This study compared thiol/disulfide balance and ischemia-modified albumin (IMA) levels between the patients with anti-neutrophil cytoplasmic antibody-associated vasculitis (AAV) and healthy controls. Additionally, the study investigated the relationship between AAV disease activity scores, organ involvement, and levels of IMA and thiol/disulfide molecules.

Methods

Forty-six AAV patients and 45 healthy volunteers were included in the study. Birmingham vasculitis activity score (BVAS) version 3 was used for AAV disease activity. Disulfide (-SS), native thiol (-SH), and total thiol (-SH+-SS) molecule analyses were performed using an automatic spectrophotometric method, and IMA calculations were performed using the albumin-cobalt binding test. An increase in the -SS/(-SH+-SS) ratio was considered indicative of a shift towards oxidation, while an increase in the -SH/(-SH+-SS) ratio was suggested a shift towards antioxidation.

Results

The -SS/(-SH+-SS) ratio was significantly higher [β: 0.482, odds ratio (OR) confidence interval (CI) 95%: 0.618 (0.432-0.882), p=0.008] and the -SH/(-SH+-SS) ratio was lower [β: -0.242, OR (CI 95%): 1.273 (1.065-1.522), p=0.008] in the AAV group compared to the control group. A significant association was found between -SH and BVAS-3 [β: -8.202, CI 95%: -16.108- (-0.267), p=0.043].

Conclusion

Thiol/disulfide molecules are shifted towards oxidation in AAV patients compared to healthy controls. Furthermore, patients with higher BVAS-3 disease scores exhibit lower serum thiol levels.

Keywords:
ANCA-associated vasculitis, thiol, IMA, BVAS-3

Introduction

Anti-neutrophil cytoplasmic antibody (ANCA)-associated vasculitis (AAV) is a group of necrotizing autoimmune vascular diseases characterized by microvascular damage, primarily affecting small vessels. These include granulomatosis with polyangiitis, microscopic polyangiitis, and eosinophilic granulomatosis with polyangiitis.[1] significant advances in the AAV treatment, it remains a potentially life- and organ-threatening disease entity.[2] Optimal assessment of AAV disease activity is critical in planning treatment because accurate assessment influences the physician’s choice of treatment and subsequent drug therapy management.[3] The Birmingham vasculitis activity score version-3 (BVAS-3) is considered a reliable measurement score that best reflects localized or global inflammation by evaluating the disease activity of AAV.[4] However, the significant disadvantages of this index are that the measurement of BVAS-3 is complex, can cause bias among researchers, and requires considerable time for calculation. Therefore, developing objective laboratory markers that can successfully reflect inflammation and damage in AAV which are inexpensive and easy to apply is a critical necessity.

Under physiological conditions, any of the metalic elements such as nickel, cobalt, or copper can bind to the terminal of human albumin’s first amino acids. Hypoxic and ischemic events can disrupt this metal-binding capacity to albumin. This albumin, whose structure has been disrupted by the effect of hypoxia, has been defined as ischemia-modified albumin (IMA). Events resulting in ischemic reperfusion injury cause an increase in plasma IMA levels.[5, 6] It has been reported that IMA may be an essential biomarker that can predict the oxidative status in processes with increased oxidative stress.[7-10] In acute coronary events, plasma IMA level can be a biomarker that accurately predicts ischemic myocardial damage.[7, 11] Serum IMA levels also increase in autoimmune diseases associated with increased oxidative status, such as psoriasis, ankylosing spondylitis (AS), rheumatoid arthritis (RA), Behçet’s disease, systemic sclerosis, familial Mediterranean fever (FMF), Henoch-Schönlein purpura and gout.[12-19]

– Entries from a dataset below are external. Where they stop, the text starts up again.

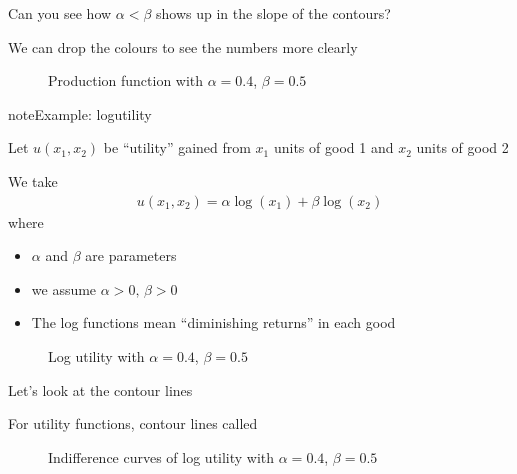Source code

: \documentclass[letterpaper,10pt,english]{jupyterBook}
\begin{document}
\sphinxAtStartPar
Can you see how \(\alpha < \beta\) shows up in the slope of the contours?

\sphinxAtStartPar
We can drop the colours to see the numbers more clearly

\begin{figure}[htbp]
\centering
\capstart

\noindent{}
\caption{Production function with \(\alpha=0.4\), \(\beta=0.5\)}\label{\detokenize{02.optimization_intro:id10}}\end{figure}

\begin{sphinxadmonition}{note}{Example: log\sphinxhyphen{}utility}

\sphinxAtStartPar
Let \(u(x_1,x_2)\) be “utility” gained from \(x_1\) units of good 1 and \(x_2\) units of good 2

\sphinxAtStartPar
We take
\begin{equation*}
\begin{split}
u(x_1, x_2) = \alpha \log(x_1) + \beta \log(x_2)
\end{split}
\end{equation*}
\sphinxAtStartPar
where
\begin{itemize}
\item {} 
\sphinxAtStartPar
\(\alpha\) and \(\beta\) are parameters

\item {} 
\sphinxAtStartPar
we assume \(\alpha>0, \, \beta > 0\)

\item {} 
\sphinxAtStartPar
The log functions mean “diminishing returns” in each good

\end{itemize}
\end{sphinxadmonition}

\begin{figure}[htbp]
\centering
\capstart

\noindent{}
\caption{Log utility with \(\alpha=0.4\), \(\beta=0.5\)}\label{\detokenize{02.optimization_intro:id11}}\end{figure}

\sphinxAtStartPar
Let’s look at the contour lines

\sphinxAtStartPar
For utility functions, contour lines called 

\begin{figure}[htbp]
\centering
\capstart

\noindent{}
\caption{Indifference curves of log utility with \(\alpha=0.4\), \(\beta=0.5\)}\label{\detokenize{02.optimization_intro:id12}}\end{figure}
\end{document}
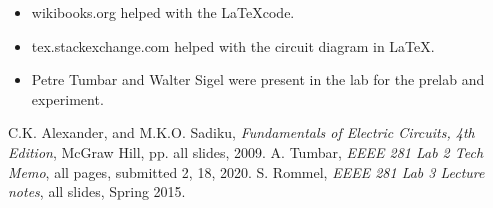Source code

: \documentclass[11pt]{article}
\begin{document}
\begin{itemize}
	\item wikibooks.org helped with the \LaTeX\;code.
	\item tex.stackexchange.com helped with the circuit diagram in \LaTeX.
	\item Petre Tumbar and Walter Sigel were present in the lab for the prelab and experiment.
\end{itemize}

	

\begin{thebibliography}{9}
	C.K. Alexander, and M.K.O. Sadiku,
	\emph{Fundamentals of Electric Circuits, 4th Edition},
	McGraw Hill, pp. all slides, 2009.
A. Tumbar,
	\emph{EEEE 281 Lab 2 Tech Memo},
	all pages, submitted 2, 18, 2020.
	S. Rommel,
	\emph{EEEE 281 Lab 3 Lecture notes},
	all slides, Spring 2015.
\end{thebibliography}
\end{document}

Antioxidant defense systems include many enzymatic and non-enzymatic molecules, including thiols. Reactive oxygen species (ROS) formed from different reactions enable the transfer of excess electrons in the human body to thiols, thus converting thiol molecules into oxidized form. Reversible disulfide bonds formed from these reactions are converted back to thiol forms when necessary, maintaining the oxidative balance. This antioxidant protection system, called dynamic thiol/disulfide homeostasis (Dtdh), plays a role in many vital processes, such as critical enzymatic systems, apoptosis, detoxification events, intracellular signaling networks, and transcription reactions.[20-22] The structures responsible for Dtdh mainly comprise cysteine ​​residues in the structure of albumin and other proteins.[23] Plasma thiol molecules bind ROS in an environment with increased ROS and convert it into an oxidized form. Thus, significant decreases occur in thiol molecule levels in oxidative environments.[24] Serum thiol levels are known to be decreased in rheumatological diseases such as psoriatic arthritis, RA, gout, AS, Kawasaki disease, FMF, systemic lupus erythematosus, and primary Sjögren syndrome.[25-31]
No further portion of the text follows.